● **EXERCISE INSTRUCTIONS**: Would you return the lines between the one holding "We use [SemVer](http://semver.org/)" and the one holding "work* - [SnowIO](https://github.com/snowio)", inclusive, and only those, exactly as they stand in the listing below?

● **GIVEN INFORMATION**:
▶
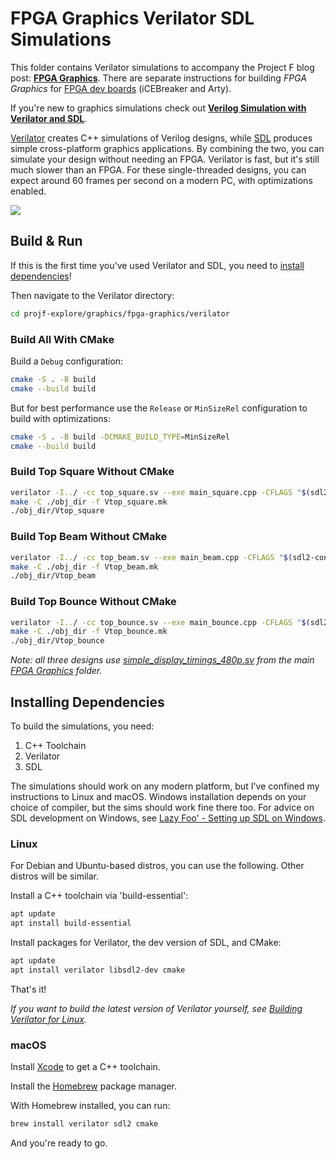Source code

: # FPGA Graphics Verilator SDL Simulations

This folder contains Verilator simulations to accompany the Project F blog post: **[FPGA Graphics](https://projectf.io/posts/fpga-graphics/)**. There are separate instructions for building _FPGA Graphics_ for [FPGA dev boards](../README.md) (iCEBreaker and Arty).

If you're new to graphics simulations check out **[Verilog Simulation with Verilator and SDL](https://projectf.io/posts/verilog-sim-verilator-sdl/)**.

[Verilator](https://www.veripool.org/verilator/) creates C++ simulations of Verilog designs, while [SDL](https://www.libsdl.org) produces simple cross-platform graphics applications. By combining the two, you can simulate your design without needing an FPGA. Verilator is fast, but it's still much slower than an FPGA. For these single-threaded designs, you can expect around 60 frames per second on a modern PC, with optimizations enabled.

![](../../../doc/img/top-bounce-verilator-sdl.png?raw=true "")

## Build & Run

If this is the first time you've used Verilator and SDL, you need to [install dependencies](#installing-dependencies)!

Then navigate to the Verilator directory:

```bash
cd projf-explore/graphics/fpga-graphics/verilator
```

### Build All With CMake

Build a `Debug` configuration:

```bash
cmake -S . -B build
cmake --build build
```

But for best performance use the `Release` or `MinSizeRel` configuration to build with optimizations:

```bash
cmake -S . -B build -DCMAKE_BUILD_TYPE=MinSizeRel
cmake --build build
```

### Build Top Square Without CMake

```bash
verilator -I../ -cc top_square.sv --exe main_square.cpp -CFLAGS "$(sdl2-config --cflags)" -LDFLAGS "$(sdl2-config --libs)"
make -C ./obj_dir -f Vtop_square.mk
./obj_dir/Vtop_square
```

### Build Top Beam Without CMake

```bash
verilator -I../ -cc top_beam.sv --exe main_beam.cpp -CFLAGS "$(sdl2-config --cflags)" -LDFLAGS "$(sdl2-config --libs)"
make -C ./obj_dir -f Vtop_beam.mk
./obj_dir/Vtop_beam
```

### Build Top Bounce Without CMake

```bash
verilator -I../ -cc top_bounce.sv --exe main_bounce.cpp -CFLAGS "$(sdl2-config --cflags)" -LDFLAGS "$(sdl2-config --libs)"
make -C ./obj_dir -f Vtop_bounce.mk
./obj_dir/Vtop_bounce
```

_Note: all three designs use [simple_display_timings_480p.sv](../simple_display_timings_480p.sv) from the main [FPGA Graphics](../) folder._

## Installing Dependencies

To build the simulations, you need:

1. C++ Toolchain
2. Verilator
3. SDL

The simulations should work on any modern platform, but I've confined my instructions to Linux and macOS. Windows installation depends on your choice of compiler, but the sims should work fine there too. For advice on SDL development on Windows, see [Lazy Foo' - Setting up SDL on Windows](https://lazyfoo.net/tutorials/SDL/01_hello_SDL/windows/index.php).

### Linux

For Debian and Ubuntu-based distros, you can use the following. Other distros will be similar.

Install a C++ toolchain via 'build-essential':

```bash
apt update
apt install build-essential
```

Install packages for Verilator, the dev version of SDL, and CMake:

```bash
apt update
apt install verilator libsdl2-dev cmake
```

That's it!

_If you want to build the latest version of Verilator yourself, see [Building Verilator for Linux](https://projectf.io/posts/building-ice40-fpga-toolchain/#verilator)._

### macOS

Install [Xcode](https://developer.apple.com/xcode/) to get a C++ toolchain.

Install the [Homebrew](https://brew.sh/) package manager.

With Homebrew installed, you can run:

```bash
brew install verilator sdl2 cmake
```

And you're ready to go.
◀
▶
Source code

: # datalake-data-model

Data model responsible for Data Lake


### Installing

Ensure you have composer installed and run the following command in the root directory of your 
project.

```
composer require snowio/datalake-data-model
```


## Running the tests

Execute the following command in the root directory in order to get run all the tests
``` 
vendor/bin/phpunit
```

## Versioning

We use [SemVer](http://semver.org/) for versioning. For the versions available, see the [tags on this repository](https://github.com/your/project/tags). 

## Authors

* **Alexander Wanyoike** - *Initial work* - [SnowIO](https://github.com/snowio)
◀
● **TASK OUTPUT**:
We use [SemVer](http://semver.org/) for versioning. For the versions available, see the [tags on this repository](https://github.com/your/project/tags). 

## Authors

* **Alexander Wanyoike** - *Initial work* - [SnowIO](https://github.com/snowio)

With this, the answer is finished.